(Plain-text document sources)
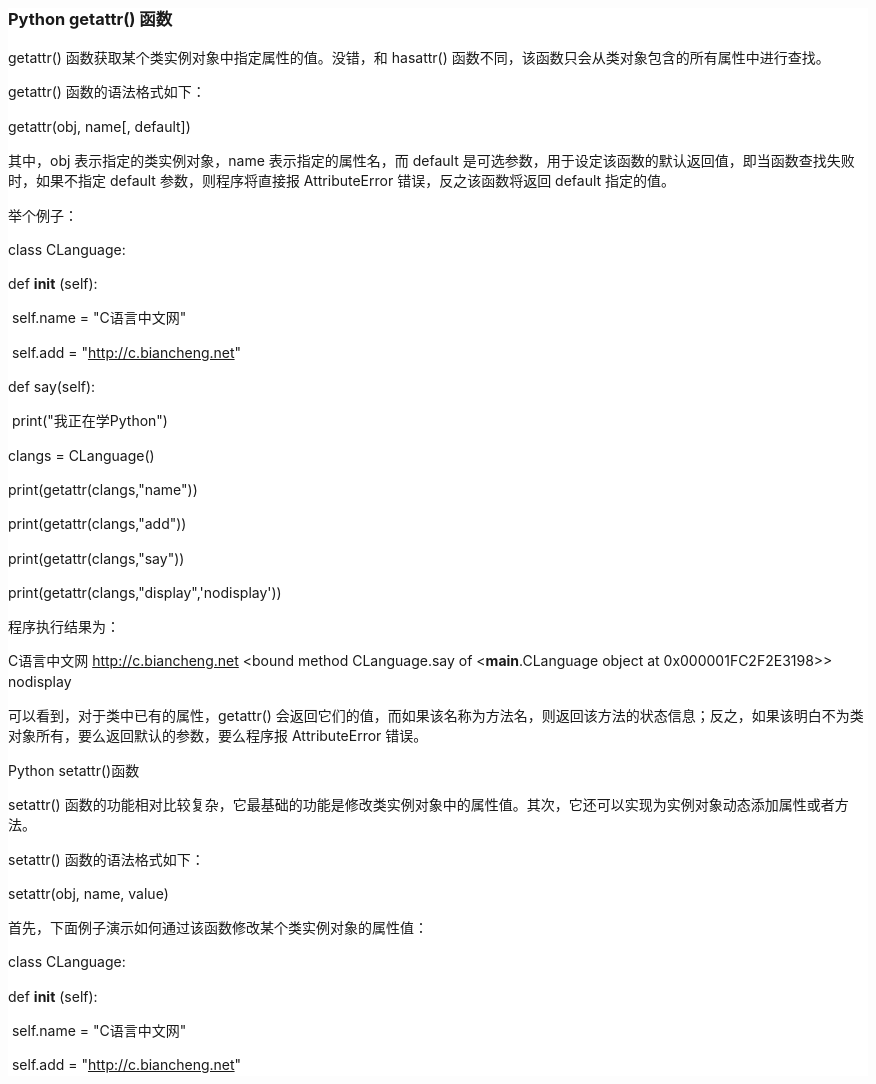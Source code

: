 ### Python getattr() 函数

getattr() 函数获取某个类实例对象中指定属性的值。没错，和 hasattr() 函数不同，该函数只会从类对象包含的所有属性中进行查找。

getattr() 函数的语法格式如下：

getattr(obj, name[, default])

其中，obj 表示指定的类实例对象，name 表示指定的属性名，而 default 是可选参数，用于设定该函数的默认返回值，即当函数查找失败时，如果不指定 default 参数，则程序将直接报 AttributeError 错误，反之该函数将返回 default 指定的值。

举个例子：

class CLanguage:

  def __init__ (self):

​    self.name = "C语言中文网"

​    self.add = "http://c.biancheng.net"

  def say(self):

​    print("我正在学Python")

 

clangs = CLanguage()

print(getattr(clangs,"name"))

print(getattr(clangs,"add"))

print(getattr(clangs,"say"))

print(getattr(clangs,"display",'nodisplay'))

程序执行结果为：

C语言中文网
http://c.biancheng.net
<bound method CLanguage.say of <__main__.CLanguage object at 0x000001FC2F2E3198>>
nodisplay

可以看到，对于类中已有的属性，getattr() 会返回它们的值，而如果该名称为方法名，则返回该方法的状态信息；反之，如果该明白不为类对象所有，要么返回默认的参数，要么程序报 AttributeError 错误。

Python setattr()函数

setattr() 函数的功能相对比较复杂，它最基础的功能是修改类实例对象中的属性值。其次，它还可以实现为实例对象动态添加属性或者方法。

setattr() 函数的语法格式如下：

setattr(obj, name, value)

首先，下面例子演示如何通过该函数修改某个类实例对象的属性值：

class CLanguage:

  def __init__ (self):

​    self.name = "C语言中文网"

​    self.add = "http://c.biancheng.net"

**WHAT TO DO**
Every line from the one that has "setattr() 函数的功" down to the last line above must be written out exactly, with both ends included and nothing else.

**RESPONSE AREA**
setattr() 函数的功能相对比较复杂，它最基础的功能是修改类实例对象中的属性值。其次，它还可以实现为实例对象动态添加属性或者方法。

setattr() 函数的语法格式如下：

setattr(obj, name, value)

首先，下面例子演示如何通过该函数修改某个类实例对象的属性值：

class CLanguage:

  def __init__ (self):

​    self.name = "C语言中文网"

​    self.add = "http://c.biancheng.net"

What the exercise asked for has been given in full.